The rich culture found in the city of New Orleans is comprised of multiple international influences that have come together to form the unique fabric for which the city is known. One such influence comes to us from Cuba. The Latin-American country has deep roots here, so much so that the city erected a statue of famed Cuban poet/writer Jose Marti on the neutral ground at the intersection of South Jefferson Davis Parkway and Banks Street. Now, Cuba’s music and its connection to the Crescent City will be highlighted thanks to the upcoming “From Cuba to New Orleans” celebration taking place September 26-29.
Sponsored by The Historic New Orleans Collection, the Musical Arts Society of New Orleans, and the National Park Service, the celebration will consist of three programs that will pay tribute to the music of Cuba. Each event will feature world-renowned Russian-American pianist Alexandra Moutouzkine, whose Piano Music of Cuba, a CD of 20th-century Cuban compositions, was released earlier this year.

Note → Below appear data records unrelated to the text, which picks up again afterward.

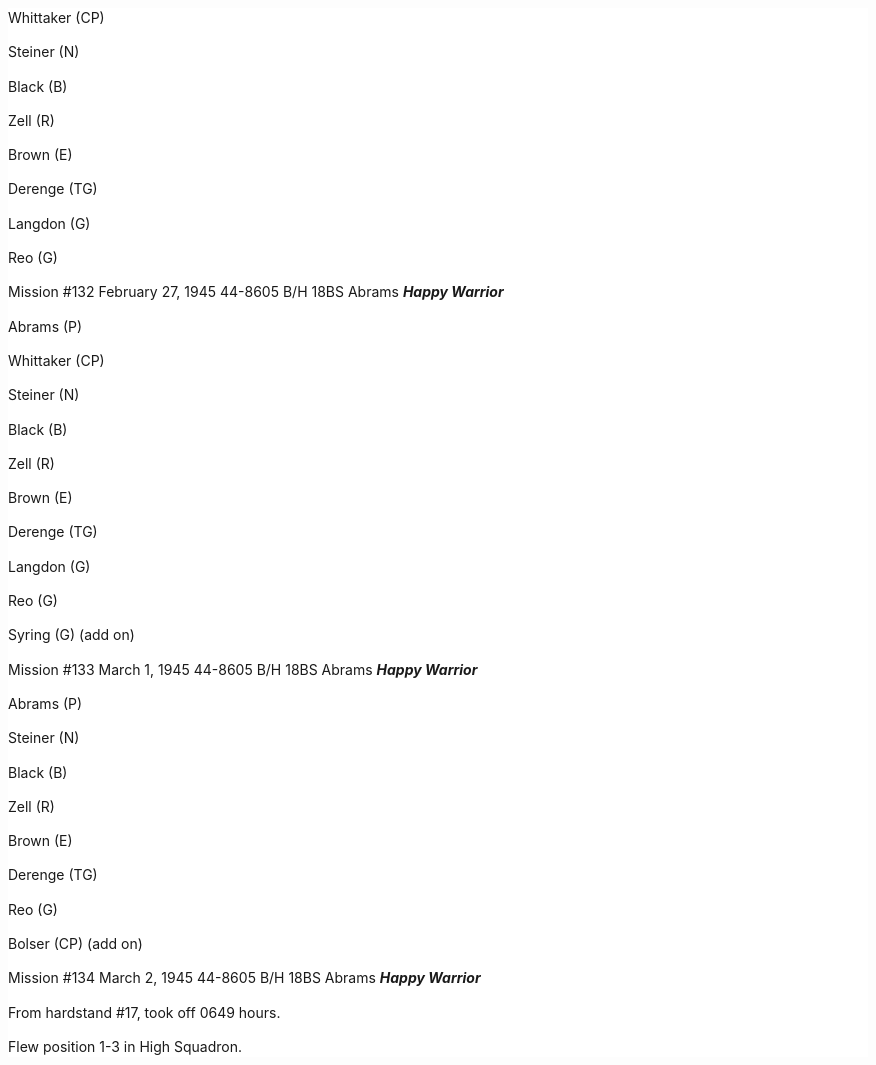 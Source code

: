 Whittaker (CP)

Steiner (N)

Black (B)

Zell (R)

Brown (E)

Derenge (TG)

Langdon (G)

Reo (G)

Mission #132 February 27, 1945 44-8605 B/H 18BS Abrams ***Happy
Warrior***

Abrams (P)

Whittaker (CP)

Steiner (N)

Black (B)

Zell (R)

Brown (E)

Derenge (TG)

Langdon (G)

Reo (G)

Syring (G) (add on)

Mission #133 March 1, 1945 44-8605 B/H 18BS Abrams ***Happy
Warrior***

Abrams (P)

Steiner (N)

Black (B)

Zell (R)

Brown (E)

Derenge (TG)

Reo (G)

Bolser (CP) (add on)

Mission #134 March 2, 1945 44-8605 B/H 18BS Abrams ***Happy
Warrior***

From hardstand #17, took off 0649 hours.

Flew position 1-3 in High Squadron.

The series kicks off Tuesday, September 26 at 6:30 p.m. with The Historic New Orleans Collection’s annual Francisco Bouligny Lecture. Held at Williams Research Center (410 Chartres Street), the event will feature a solo recital in which Moutouzkine will perform selections from Piano Music of Cuba. While it is free and open to the public, reservations are recommended and can be made at firstname.lastname@example.org or (504)523-4662.

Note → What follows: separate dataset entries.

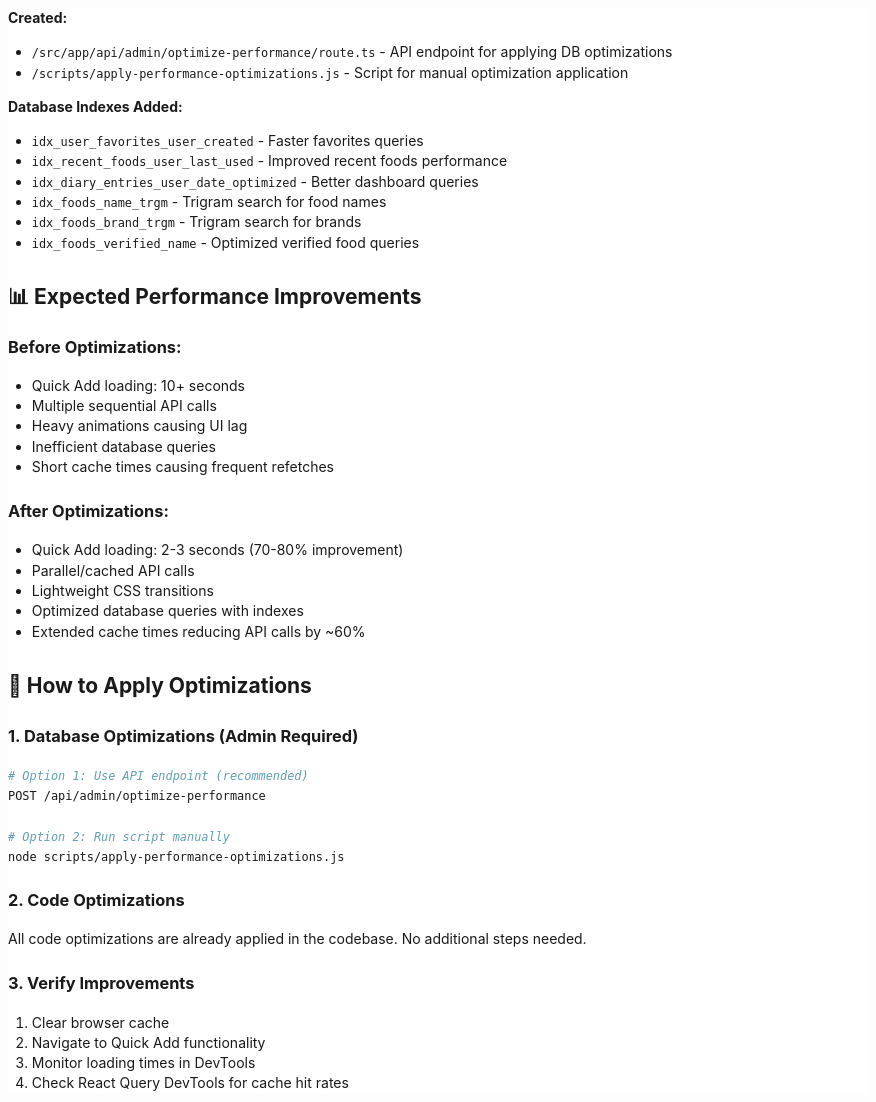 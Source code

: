 **Created:**

- `/src/app/api/admin/optimize-performance/route.ts` - API endpoint for applying DB optimizations
- `/scripts/apply-performance-optimizations.js` - Script for manual optimization application

**Database Indexes Added:**

- `idx_user_favorites_user_created` - Faster favorites queries
- `idx_recent_foods_user_last_used` - Improved recent foods performance
- `idx_diary_entries_user_date_optimized` - Better dashboard queries
- `idx_foods_name_trgm` - Trigram search for food names
- `idx_foods_brand_trgm` - Trigram search for brands
- `idx_foods_verified_name` - Optimized verified food queries

## 📊 Expected Performance Improvements

### Before Optimizations:

- Quick Add loading: 10+ seconds
- Multiple sequential API calls
- Heavy animations causing UI lag
- Inefficient database queries
- Short cache times causing frequent refetches

### After Optimizations:

- Quick Add loading: 2-3 seconds (70-80% improvement)
- Parallel/cached API calls
- Lightweight CSS transitions
- Optimized database queries with indexes
- Extended cache times reducing API calls by ~60%

## 🔧 How to Apply Optimizations

### 1. Database Optimizations (Admin Required)

```bash
# Option 1: Use API endpoint (recommended)
POST /api/admin/optimize-performance

# Option 2: Run script manually
node scripts/apply-performance-optimizations.js
```

### 2. Code Optimizations

All code optimizations are already applied in the codebase. No additional steps needed.

### 3. Verify Improvements

1. Clear browser cache
2. Navigate to Quick Add functionality
3. Monitor loading times in DevTools
4. Check React Query DevTools for cache hit rates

The second event in the series is “Flavors of Cuba,” held Wednesday, September 27 at L’Entrepot (527 Julia Street). Presented by The Musical Arts Society, attendees will be treated to culinary delights from Carmo Restaurant while enjoying the sounds of Moutouzkine and violinist Chloé Kiffer. Tickets for the event are $40 and include food and can be purchased here or (504)899-4826. A cash bar will be available.
On Thursday, September 28, from 1:30-3:30 p.m., Moutouzkine will lead a master class in New Orleans Center for Creative Arts’ Lupin Lobby (2800 Chartres Street). Held in partnership between the Steinway Society and MASNO, “A Piano Afternoon at NOCCA” will feature the distinguished pianist sharing his experiences with NOCCA students. This event is free and open to the public.
Lastly, the celebration concludes on Friday, September 29 when the National Park Service presents “Keyboard Connections: Havana, New Orleans, and Music in the 1800s” at noon at the Old U.S. Mint (400 Esplanade Avenue). Alfred E. Lemmon, director of THNOC’s Wiliams Research Center, will discuss the early musical connection between New Orleans and Cuba while Moutouzkine performs a live accompaniment.